======== Material provided

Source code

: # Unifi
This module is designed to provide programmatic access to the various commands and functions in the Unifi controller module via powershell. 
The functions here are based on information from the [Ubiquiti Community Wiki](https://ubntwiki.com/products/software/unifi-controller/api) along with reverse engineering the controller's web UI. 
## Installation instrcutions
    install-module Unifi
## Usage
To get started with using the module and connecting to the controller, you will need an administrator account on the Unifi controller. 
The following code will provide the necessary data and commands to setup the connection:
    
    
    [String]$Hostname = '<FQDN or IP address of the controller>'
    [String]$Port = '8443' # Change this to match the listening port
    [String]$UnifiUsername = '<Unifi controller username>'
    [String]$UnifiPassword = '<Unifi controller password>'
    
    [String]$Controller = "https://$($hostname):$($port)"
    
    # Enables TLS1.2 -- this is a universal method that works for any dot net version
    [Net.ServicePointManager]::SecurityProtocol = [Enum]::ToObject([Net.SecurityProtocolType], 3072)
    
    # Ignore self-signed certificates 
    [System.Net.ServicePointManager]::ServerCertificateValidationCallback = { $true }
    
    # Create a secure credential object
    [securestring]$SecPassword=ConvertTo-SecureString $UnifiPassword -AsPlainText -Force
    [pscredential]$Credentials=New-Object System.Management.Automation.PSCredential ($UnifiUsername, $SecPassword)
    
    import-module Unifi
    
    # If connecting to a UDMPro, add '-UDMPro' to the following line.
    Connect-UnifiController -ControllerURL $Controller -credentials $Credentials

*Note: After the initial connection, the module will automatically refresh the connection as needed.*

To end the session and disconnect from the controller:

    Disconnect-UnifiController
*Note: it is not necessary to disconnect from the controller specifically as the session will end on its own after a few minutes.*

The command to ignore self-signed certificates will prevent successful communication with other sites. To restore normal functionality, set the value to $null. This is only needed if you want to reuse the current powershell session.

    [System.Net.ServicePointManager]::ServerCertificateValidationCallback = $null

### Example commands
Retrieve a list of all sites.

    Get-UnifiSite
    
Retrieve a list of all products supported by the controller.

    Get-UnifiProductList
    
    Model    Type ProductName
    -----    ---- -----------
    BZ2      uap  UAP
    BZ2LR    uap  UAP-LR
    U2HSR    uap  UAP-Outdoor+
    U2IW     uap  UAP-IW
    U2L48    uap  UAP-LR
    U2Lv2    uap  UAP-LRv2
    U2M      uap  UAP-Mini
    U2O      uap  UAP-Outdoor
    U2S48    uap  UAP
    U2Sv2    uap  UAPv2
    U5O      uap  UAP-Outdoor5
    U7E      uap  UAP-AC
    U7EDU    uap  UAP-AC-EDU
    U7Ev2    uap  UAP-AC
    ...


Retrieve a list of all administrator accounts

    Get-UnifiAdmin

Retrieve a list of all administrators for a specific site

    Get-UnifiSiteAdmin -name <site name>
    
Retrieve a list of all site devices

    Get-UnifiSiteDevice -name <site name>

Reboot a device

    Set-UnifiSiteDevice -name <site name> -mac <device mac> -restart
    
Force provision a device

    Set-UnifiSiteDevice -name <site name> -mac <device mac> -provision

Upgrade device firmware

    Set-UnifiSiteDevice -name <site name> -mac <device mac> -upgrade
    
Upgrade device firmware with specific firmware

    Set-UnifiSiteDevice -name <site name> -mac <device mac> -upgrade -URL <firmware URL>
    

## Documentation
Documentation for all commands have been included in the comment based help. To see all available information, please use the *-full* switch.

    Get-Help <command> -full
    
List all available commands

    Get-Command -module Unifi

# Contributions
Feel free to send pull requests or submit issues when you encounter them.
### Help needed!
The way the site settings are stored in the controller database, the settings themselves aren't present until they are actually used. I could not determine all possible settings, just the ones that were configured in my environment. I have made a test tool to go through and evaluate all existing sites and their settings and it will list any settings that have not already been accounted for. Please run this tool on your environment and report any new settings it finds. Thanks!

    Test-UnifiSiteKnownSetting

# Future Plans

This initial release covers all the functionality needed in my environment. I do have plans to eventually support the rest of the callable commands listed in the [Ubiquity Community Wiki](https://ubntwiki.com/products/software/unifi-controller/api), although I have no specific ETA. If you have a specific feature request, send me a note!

================

▶ [Description of the task]:
Give the count of lines containing the word "necessary" in the listing, and no other text.

▶ [Answer space]:
2